DRIFT: Deep Reinforcement Learning for Functional Software Testing
- Luke Harries ,
- Rebekah Storan-Clarke ,
- Timothy Chapman ,
- Swamy V. P. L. N. Nallamalli ,
- Levent Ozgur ,
- Shuktika Jain ,
- Alex Leung ,
- Steve Lim ,
- Aaron Dietrich ,
- Jose Miguel Hernandez Lobato ,
- Tom Ellis ,
- Cheng Zhang ,
- Kamil Ciosek
NeurIPS 2019 |
Efficient software testing is essential for productive software development and reliable user experiences. As human testing is inefficient and expensive, automated software testing is needed. In this work, we propose a Reinforcement Learning (RL) framework for functional software testing named DRIFT. DRIFT operates on the symbolic representation of the user interface.
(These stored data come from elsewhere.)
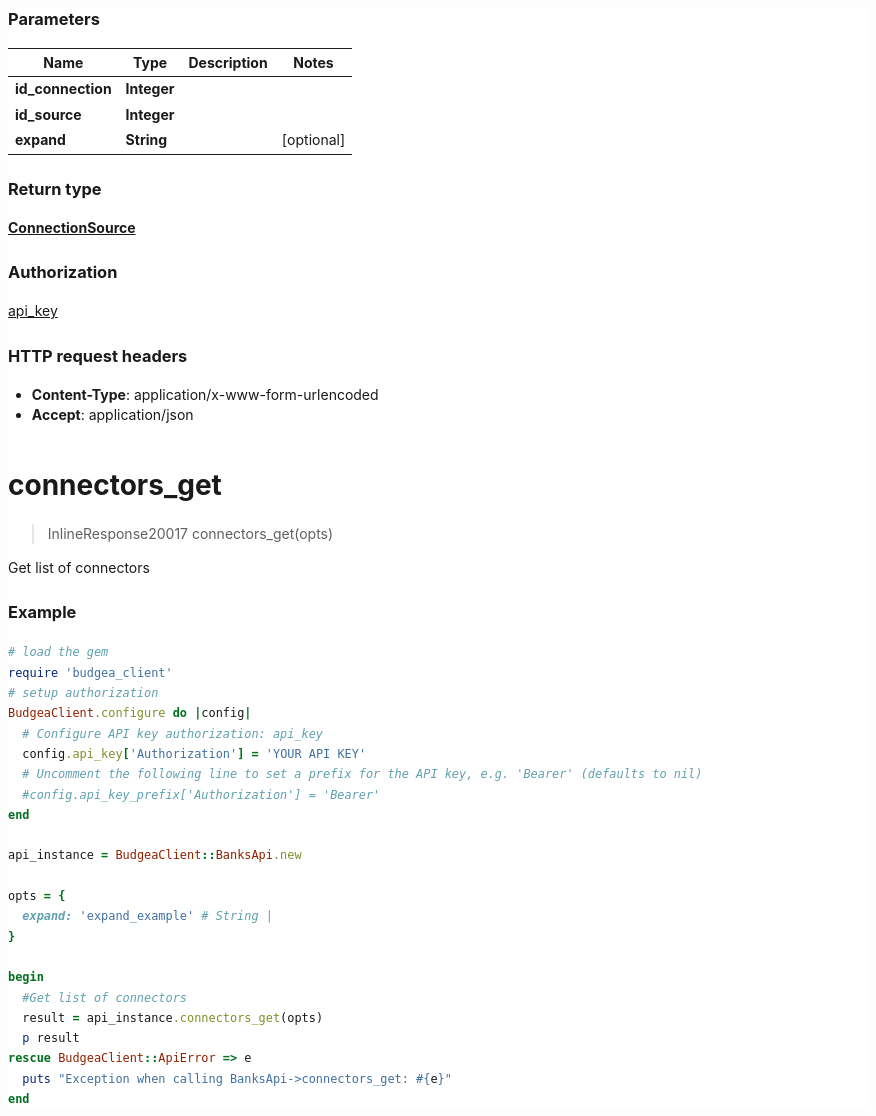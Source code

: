 
### Parameters

Name | Type | Description  | Notes
------------- | ------------- | ------------- | -------------
 **id_connection** | **Integer**|  | 
 **id_source** | **Integer**|  | 
 **expand** | **String**|  | [optional] 

### Return type

[**ConnectionSource**](ConnectionSource.md)

### Authorization

[api_key](../README.md#api_key)

### HTTP request headers

 - **Content-Type**: application/x-www-form-urlencoded
 - **Accept**: application/json



# **connectors_get**
> InlineResponse20017 connectors_get(opts)

Get list of connectors



### Example
```ruby
# load the gem
require 'budgea_client'
# setup authorization
BudgeaClient.configure do |config|
  # Configure API key authorization: api_key
  config.api_key['Authorization'] = 'YOUR API KEY'
  # Uncomment the following line to set a prefix for the API key, e.g. 'Bearer' (defaults to nil)
  #config.api_key_prefix['Authorization'] = 'Bearer'
end

api_instance = BudgeaClient::BanksApi.new

opts = { 
  expand: 'expand_example' # String | 
}

begin
  #Get list of connectors
  result = api_instance.connectors_get(opts)
  p result
rescue BudgeaClient::ApiError => e
  puts "Exception when calling BanksApi->connectors_get: #{e}"
end
```
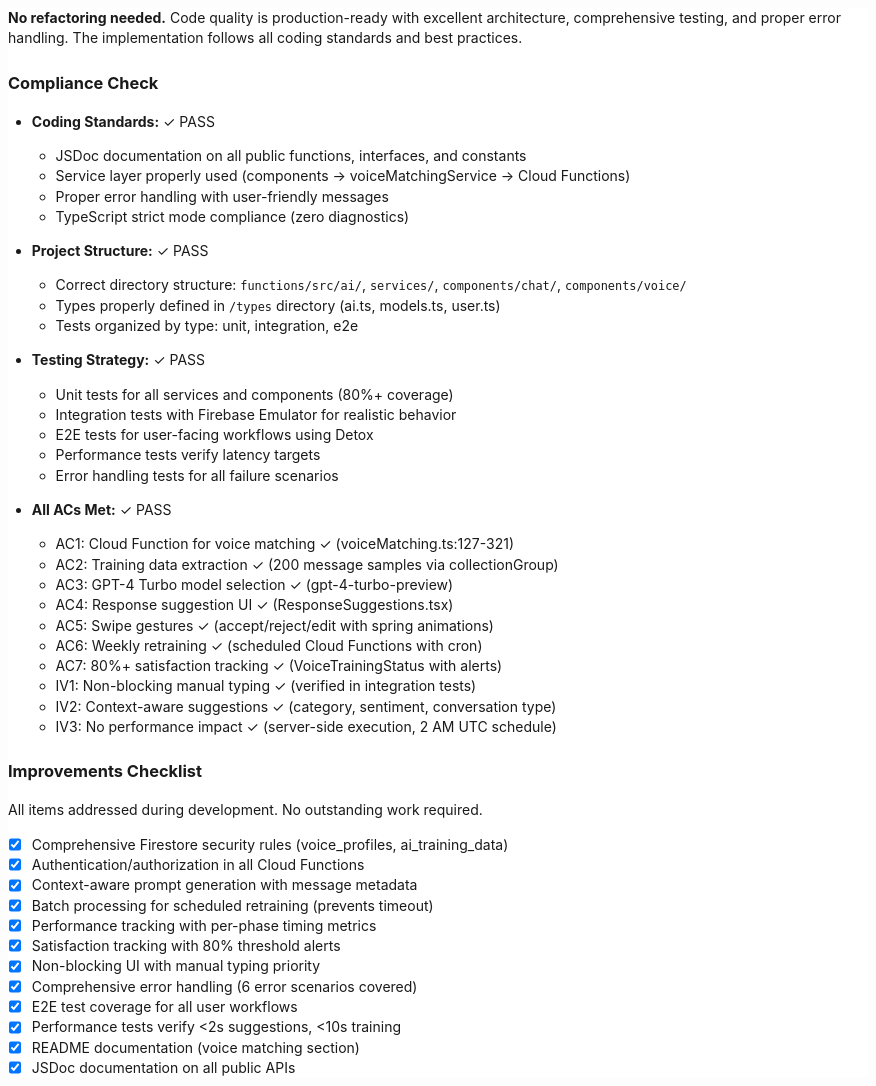 **No refactoring needed.** Code quality is production-ready with excellent architecture, comprehensive testing, and proper error handling. The implementation follows all coding standards and best practices.

### Compliance Check

- **Coding Standards:** ✓ PASS
  - JSDoc documentation on all public functions, interfaces, and constants
  - Service layer properly used (components → voiceMatchingService → Cloud Functions)
  - Proper error handling with user-friendly messages
  - TypeScript strict mode compliance (zero diagnostics)

- **Project Structure:** ✓ PASS
  - Correct directory structure: `functions/src/ai/`, `services/`, `components/chat/`, `components/voice/`
  - Types properly defined in `/types` directory (ai.ts, models.ts, user.ts)
  - Tests organized by type: unit, integration, e2e

- **Testing Strategy:** ✓ PASS
  - Unit tests for all services and components (80%+ coverage)
  - Integration tests with Firebase Emulator for realistic behavior
  - E2E tests for user-facing workflows using Detox
  - Performance tests verify latency targets
  - Error handling tests for all failure scenarios

- **All ACs Met:** ✓ PASS
  - AC1: Cloud Function for voice matching ✓ (voiceMatching.ts:127-321)
  - AC2: Training data extraction ✓ (200 message samples via collectionGroup)
  - AC3: GPT-4 Turbo model selection ✓ (gpt-4-turbo-preview)
  - AC4: Response suggestion UI ✓ (ResponseSuggestions.tsx)
  - AC5: Swipe gestures ✓ (accept/reject/edit with spring animations)
  - AC6: Weekly retraining ✓ (scheduled Cloud Functions with cron)
  - AC7: 80%+ satisfaction tracking ✓ (VoiceTrainingStatus with alerts)
  - IV1: Non-blocking manual typing ✓ (verified in integration tests)
  - IV2: Context-aware suggestions ✓ (category, sentiment, conversation type)
  - IV3: No performance impact ✓ (server-side execution, 2 AM UTC schedule)

### Improvements Checklist

All items addressed during development. No outstanding work required.

- [x] Comprehensive Firestore security rules (voice_profiles, ai_training_data)
- [x] Authentication/authorization in all Cloud Functions
- [x] Context-aware prompt generation with message metadata
- [x] Batch processing for scheduled retraining (prevents timeout)
- [x] Performance tracking with per-phase timing metrics
- [x] Satisfaction tracking with 80% threshold alerts
- [x] Non-blocking UI with manual typing priority
- [x] Comprehensive error handling (6 error scenarios covered)
- [x] E2E test coverage for all user workflows
- [x] Performance tests verify <2s suggestions, <10s training
- [x] README documentation (voice matching section)
- [x] JSDoc documentation on all public APIs
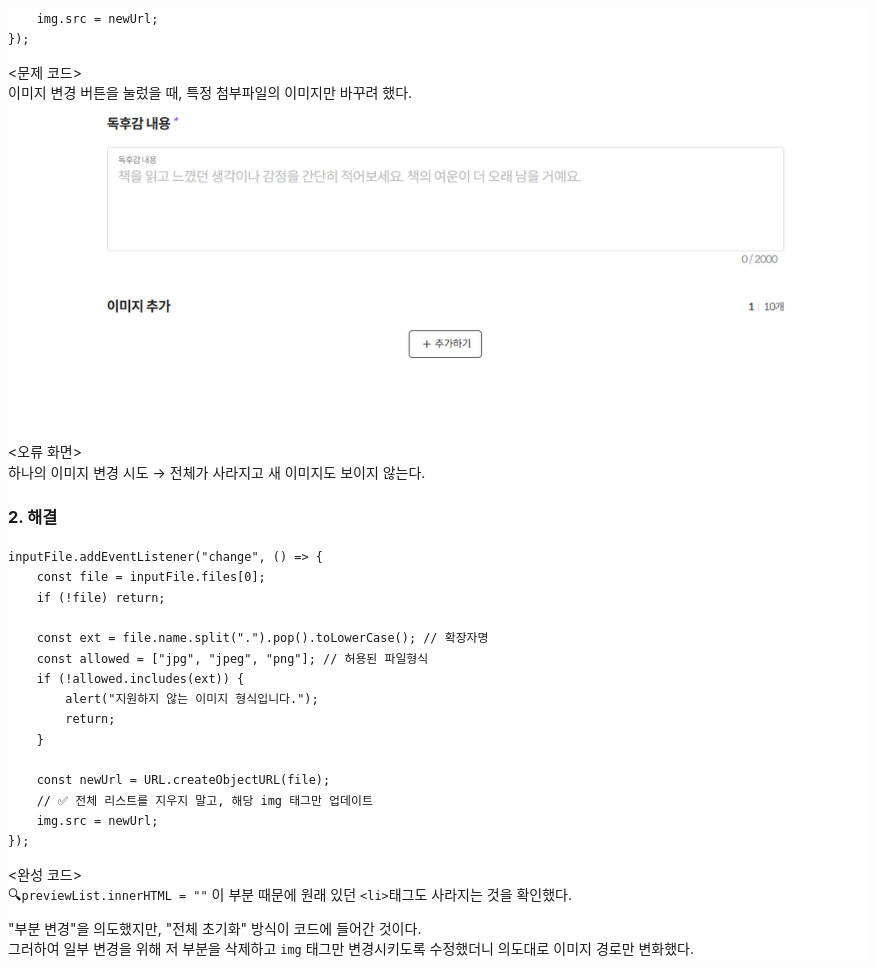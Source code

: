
 ```
    img.src = newUrl;
});
```

<문제 코드><br>
이미지 변경 버튼을 눌렀을 때, 특정 첨부파일의 이미지만 바꾸려 했다.

![문제 부분 이미지](./images/image9.png)<br>
<오류 화면><br>
하나의 이미지 변경 시도 → 전체가 사라지고 새 이미지도 보이지 않는다.

### 2. 해결

```
inputFile.addEventListener("change", () => {
    const file = inputFile.files[0];
    if (!file) return;

    const ext = file.name.split(".").pop().toLowerCase(); // 확장자명
    const allowed = ["jpg", "jpeg", "png"]; // 허용된 파일형식
    if (!allowed.includes(ext)) {
        alert("지원하지 않는 이미지 형식입니다.");
        return;
    }

    const newUrl = URL.createObjectURL(file);
    // ✅ 전체 리스트를 지우지 말고, 해당 img 태그만 업데이트
    img.src = newUrl;
});
```

<완성 코드><br>
🔍`previewList.innerHTML = ""` 이 부분 때문에 원래 있던 `<li>`태그도 사라지는 것을 확인했다.<br>

"부분 변경"을 의도했지만, "전체 초기화" 방식이 코드에 들어간 것이다.<br>
그러하여 일부 변경을 위해 저 부분을 삭제하고 `img` 태그만 변경시키도록 수정했더니 의도대로 이미지 경로만 변화했다.
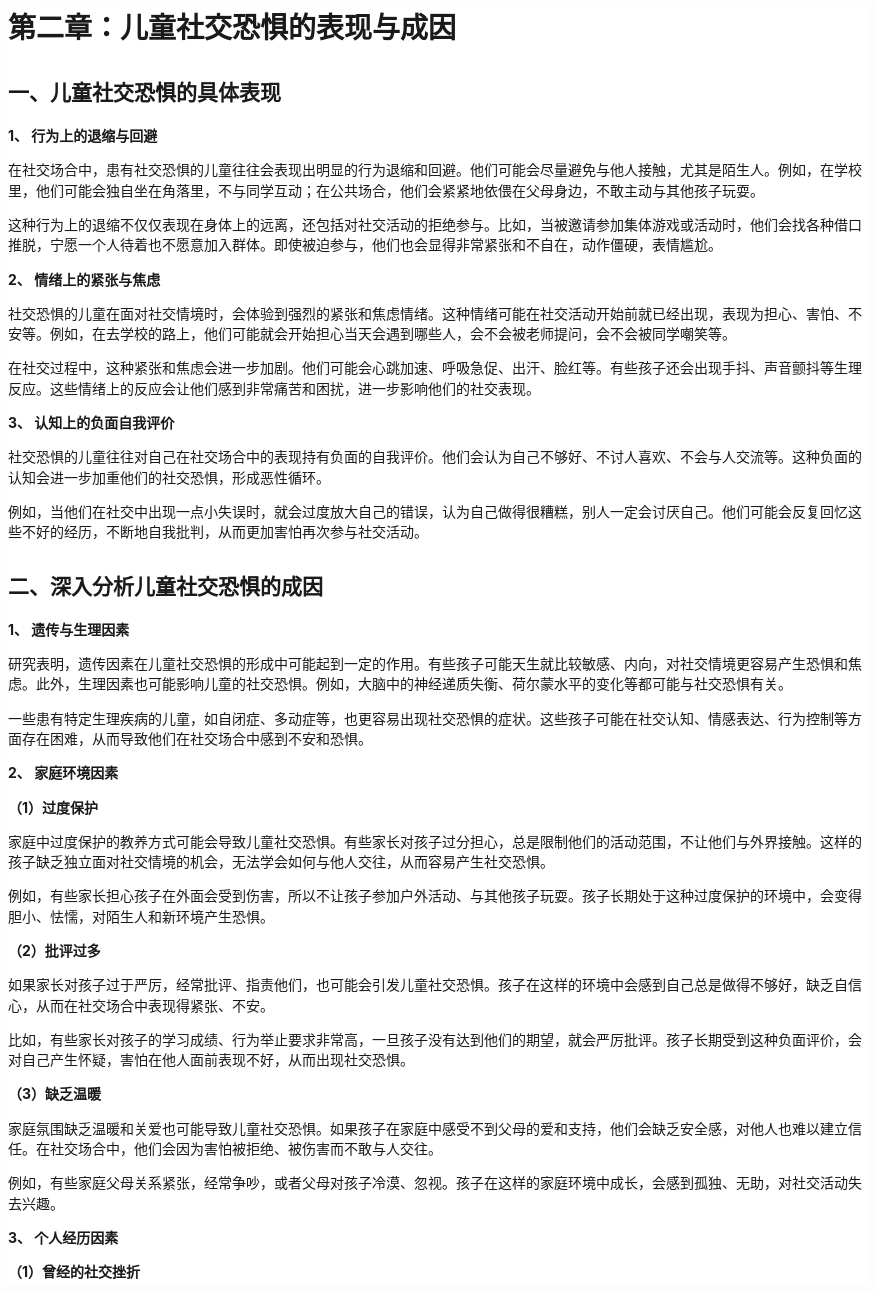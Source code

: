 # 第二章：儿童社交恐惧的表现与成因

## 一、儿童社交恐惧的具体表现

**1、 行为上的退缩与回避** 

在社交场合中，患有社交恐惧的儿童往往会表现出明显的行为退缩和回避。他们可能会尽量避免与他人接触，尤其是陌生人。例如，在学校里，他们可能会独自坐在角落里，不与同学互动；在公共场合，他们会紧紧地依偎在父母身边，不敢主动与其他孩子玩耍。

这种行为上的退缩不仅仅表现在身体上的远离，还包括对社交活动的拒绝参与。比如，当被邀请参加集体游戏或活动时，他们会找各种借口推脱，宁愿一个人待着也不愿意加入群体。即使被迫参与，他们也会显得非常紧张和不自在，动作僵硬，表情尴尬。

**2、 情绪上的紧张与焦虑** 

社交恐惧的儿童在面对社交情境时，会体验到强烈的紧张和焦虑情绪。这种情绪可能在社交活动开始前就已经出现，表现为担心、害怕、不安等。例如，在去学校的路上，他们可能就会开始担心当天会遇到哪些人，会不会被老师提问，会不会被同学嘲笑等。

在社交过程中，这种紧张和焦虑会进一步加剧。他们可能会心跳加速、呼吸急促、出汗、脸红等。有些孩子还会出现手抖、声音颤抖等生理反应。这些情绪上的反应会让他们感到非常痛苦和困扰，进一步影响他们的社交表现。

**3、 认知上的负面自我评价** 

社交恐惧的儿童往往对自己在社交场合中的表现持有负面的自我评价。他们会认为自己不够好、不讨人喜欢、不会与人交流等。这种负面的认知会进一步加重他们的社交恐惧，形成恶性循环。

例如，当他们在社交中出现一点小失误时，就会过度放大自己的错误，认为自己做得很糟糕，别人一定会讨厌自己。他们可能会反复回忆这些不好的经历，不断地自我批判，从而更加害怕再次参与社交活动。

## 二、深入分析儿童社交恐惧的成因

**1、 遗传与生理因素** 

研究表明，遗传因素在儿童社交恐惧的形成中可能起到一定的作用。有些孩子可能天生就比较敏感、内向，对社交情境更容易产生恐惧和焦虑。此外，生理因素也可能影响儿童的社交恐惧。例如，大脑中的神经递质失衡、荷尔蒙水平的变化等都可能与社交恐惧有关。

一些患有特定生理疾病的儿童，如自闭症、多动症等，也更容易出现社交恐惧的症状。这些孩子可能在社交认知、情感表达、行为控制等方面存在困难，从而导致他们在社交场合中感到不安和恐惧。

**2、 家庭环境因素** 

**（1）过度保护** 

家庭中过度保护的教养方式可能会导致儿童社交恐惧。有些家长对孩子过分担心，总是限制他们的活动范围，不让他们与外界接触。这样的孩子缺乏独立面对社交情境的机会，无法学会如何与他人交往，从而容易产生社交恐惧。

例如，有些家长担心孩子在外面会受到伤害，所以不让孩子参加户外活动、与其他孩子玩耍。孩子长期处于这种过度保护的环境中，会变得胆小、怯懦，对陌生人和新环境产生恐惧。

**（2）批评过多** 

如果家长对孩子过于严厉，经常批评、指责他们，也可能会引发儿童社交恐惧。孩子在这样的环境中会感到自己总是做得不够好，缺乏自信心，从而在社交场合中表现得紧张、不安。

比如，有些家长对孩子的学习成绩、行为举止要求非常高，一旦孩子没有达到他们的期望，就会严厉批评。孩子长期受到这种负面评价，会对自己产生怀疑，害怕在他人面前表现不好，从而出现社交恐惧。

**（3）缺乏温暖** 

家庭氛围缺乏温暖和关爱也可能导致儿童社交恐惧。如果孩子在家庭中感受不到父母的爱和支持，他们会缺乏安全感，对他人也难以建立信任。在社交场合中，他们会因为害怕被拒绝、被伤害而不敢与人交往。

例如，有些家庭父母关系紧张，经常争吵，或者父母对孩子冷漠、忽视。孩子在这样的家庭环境中成长，会感到孤独、无助，对社交活动失去兴趣。

**3、 个人经历因素** 

**（1）曾经的社交挫折**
It uses Q-learning through Batch-RL and models the state-action value function with a Graph Neural Network. We apply DRIFT to testing the Windows 10 operating system and show that DRIFT can robustly trigger the desired software functionality in a fully automated manner. Our experiments test the ability to perform single and combined tasks across different applications, demonstrating that our framework can efficiently test software with a large range of testing objectives.